Berlin (taz) – Die Situation in Sudans Hungergebieten wird immer dramatischer. 42.000 stark ausgezehrte Flüchtlinge meldet das katholische Hilfswerk Caritas aus den südsudanesischen Städten Rumbek und Yei – Vorhut einer Massenflucht aus der südwestlichen Provinz Bahr al-Ghazal, die zwischen Regierung und SPLA- Rebellen geteilt ist und wo nach UN-Schätzungen 350.000 Menschen akut vom Hunger betroffen sind.

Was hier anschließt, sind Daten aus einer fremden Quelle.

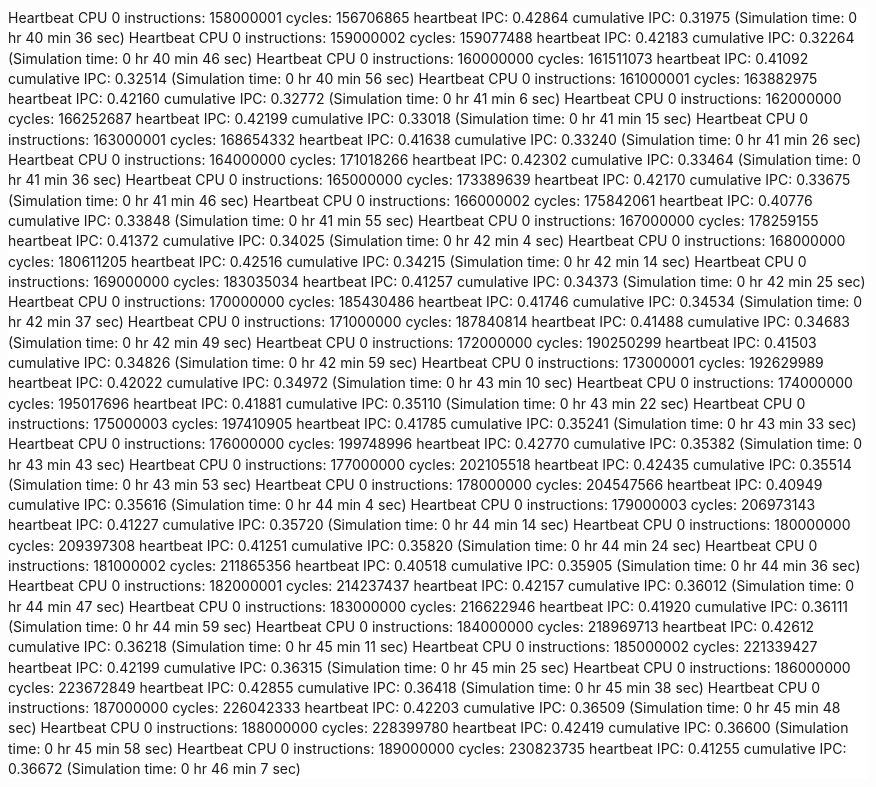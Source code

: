 Heartbeat CPU  0 instructions:  158000001 cycles:  156706865 heartbeat IPC: 0.42864 cumulative IPC: 0.31975 (Simulation time: 0 hr 40 min 36 sec) 
Heartbeat CPU  0 instructions:  159000002 cycles:  159077488 heartbeat IPC: 0.42183 cumulative IPC: 0.32264 (Simulation time: 0 hr 40 min 46 sec) 
Heartbeat CPU  0 instructions:  160000000 cycles:  161511073 heartbeat IPC: 0.41092 cumulative IPC: 0.32514 (Simulation time: 0 hr 40 min 56 sec) 
Heartbeat CPU  0 instructions:  161000001 cycles:  163882975 heartbeat IPC: 0.42160 cumulative IPC: 0.32772 (Simulation time: 0 hr 41 min 6 sec) 
Heartbeat CPU  0 instructions:  162000000 cycles:  166252687 heartbeat IPC: 0.42199 cumulative IPC: 0.33018 (Simulation time: 0 hr 41 min 15 sec) 
Heartbeat CPU  0 instructions:  163000001 cycles:  168654332 heartbeat IPC: 0.41638 cumulative IPC: 0.33240 (Simulation time: 0 hr 41 min 26 sec) 
Heartbeat CPU  0 instructions:  164000000 cycles:  171018266 heartbeat IPC: 0.42302 cumulative IPC: 0.33464 (Simulation time: 0 hr 41 min 36 sec) 
Heartbeat CPU  0 instructions:  165000000 cycles:  173389639 heartbeat IPC: 0.42170 cumulative IPC: 0.33675 (Simulation time: 0 hr 41 min 46 sec) 
Heartbeat CPU  0 instructions:  166000002 cycles:  175842061 heartbeat IPC: 0.40776 cumulative IPC: 0.33848 (Simulation time: 0 hr 41 min 55 sec) 
Heartbeat CPU  0 instructions:  167000000 cycles:  178259155 heartbeat IPC: 0.41372 cumulative IPC: 0.34025 (Simulation time: 0 hr 42 min 4 sec) 
Heartbeat CPU  0 instructions:  168000000 cycles:  180611205 heartbeat IPC: 0.42516 cumulative IPC: 0.34215 (Simulation time: 0 hr 42 min 14 sec) 
Heartbeat CPU  0 instructions:  169000000 cycles:  183035034 heartbeat IPC: 0.41257 cumulative IPC: 0.34373 (Simulation time: 0 hr 42 min 25 sec) 
Heartbeat CPU  0 instructions:  170000000 cycles:  185430486 heartbeat IPC: 0.41746 cumulative IPC: 0.34534 (Simulation time: 0 hr 42 min 37 sec) 
Heartbeat CPU  0 instructions:  171000000 cycles:  187840814 heartbeat IPC: 0.41488 cumulative IPC: 0.34683 (Simulation time: 0 hr 42 min 49 sec) 
Heartbeat CPU  0 instructions:  172000000 cycles:  190250299 heartbeat IPC: 0.41503 cumulative IPC: 0.34826 (Simulation time: 0 hr 42 min 59 sec) 
Heartbeat CPU  0 instructions:  173000001 cycles:  192629989 heartbeat IPC: 0.42022 cumulative IPC: 0.34972 (Simulation time: 0 hr 43 min 10 sec) 
Heartbeat CPU  0 instructions:  174000000 cycles:  195017696 heartbeat IPC: 0.41881 cumulative IPC: 0.35110 (Simulation time: 0 hr 43 min 22 sec) 
Heartbeat CPU  0 instructions:  175000003 cycles:  197410905 heartbeat IPC: 0.41785 cumulative IPC: 0.35241 (Simulation time: 0 hr 43 min 33 sec) 
Heartbeat CPU  0 instructions:  176000000 cycles:  199748996 heartbeat IPC: 0.42770 cumulative IPC: 0.35382 (Simulation time: 0 hr 43 min 43 sec) 
Heartbeat CPU  0 instructions:  177000000 cycles:  202105518 heartbeat IPC: 0.42435 cumulative IPC: 0.35514 (Simulation time: 0 hr 43 min 53 sec) 
Heartbeat CPU  0 instructions:  178000000 cycles:  204547566 heartbeat IPC: 0.40949 cumulative IPC: 0.35616 (Simulation time: 0 hr 44 min 4 sec) 
Heartbeat CPU  0 instructions:  179000003 cycles:  206973143 heartbeat IPC: 0.41227 cumulative IPC: 0.35720 (Simulation time: 0 hr 44 min 14 sec) 
Heartbeat CPU  0 instructions:  180000000 cycles:  209397308 heartbeat IPC: 0.41251 cumulative IPC: 0.35820 (Simulation time: 0 hr 44 min 24 sec) 
Heartbeat CPU  0 instructions:  181000002 cycles:  211865356 heartbeat IPC: 0.40518 cumulative IPC: 0.35905 (Simulation time: 0 hr 44 min 36 sec) 
Heartbeat CPU  0 instructions:  182000001 cycles:  214237437 heartbeat IPC: 0.42157 cumulative IPC: 0.36012 (Simulation time: 0 hr 44 min 47 sec) 
Heartbeat CPU  0 instructions:  183000000 cycles:  216622946 heartbeat IPC: 0.41920 cumulative IPC: 0.36111 (Simulation time: 0 hr 44 min 59 sec) 
Heartbeat CPU  0 instructions:  184000000 cycles:  218969713 heartbeat IPC: 0.42612 cumulative IPC: 0.36218 (Simulation time: 0 hr 45 min 11 sec) 
Heartbeat CPU  0 instructions:  185000002 cycles:  221339427 heartbeat IPC: 0.42199 cumulative IPC: 0.36315 (Simulation time: 0 hr 45 min 25 sec) 
Heartbeat CPU  0 instructions:  186000000 cycles:  223672849 heartbeat IPC: 0.42855 cumulative IPC: 0.36418 (Simulation time: 0 hr 45 min 38 sec) 
Heartbeat CPU  0 instructions:  187000000 cycles:  226042333 heartbeat IPC: 0.42203 cumulative IPC: 0.36509 (Simulation time: 0 hr 45 min 48 sec) 
Heartbeat CPU  0 instructions:  188000000 cycles:  228399780 heartbeat IPC: 0.42419 cumulative IPC: 0.36600 (Simulation time: 0 hr 45 min 58 sec) 
Heartbeat CPU  0 instructions:  189000000 cycles:  230823735 heartbeat IPC: 0.41255 cumulative IPC: 0.36672 (Simulation time: 0 hr 46 min 7 sec)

Die Hungernden gehören zumeist zum Dinka-Volk, das zu den treuesten Unterstützern der SPLA-Rebellen zählt und auch den Großteil der SPLA-Führung stellt. Die SPLA (Sudanesische Volksbefreiungsarmee) kämpft seit 1983 im schwarzafrikanischen Süden des Sudan gegen die islamisch-arabische Regierung in Sudans Hauptstadt Khartum.

Die Hungersnot in Bahr al- Ghazal ist nach Auffassung von Beobachtern beiden Kriegsparteien anzulasten, aber daß sie sich so verschärfen konnte, gehört zur Kriegsstrategie der Regierung. Erst als am Wochenende die Berichte aus der 83.000 Quadratkilometer großen Provinz immer dramatischer wurden, hob das sudanesische Militärregime sein Flugverbot für neue Hilfsflüge der aus Kenia operierenden Gemeinschaftsaktion von Hilfsorganisationen, Operation Lifeline Sudan (OLS), auf.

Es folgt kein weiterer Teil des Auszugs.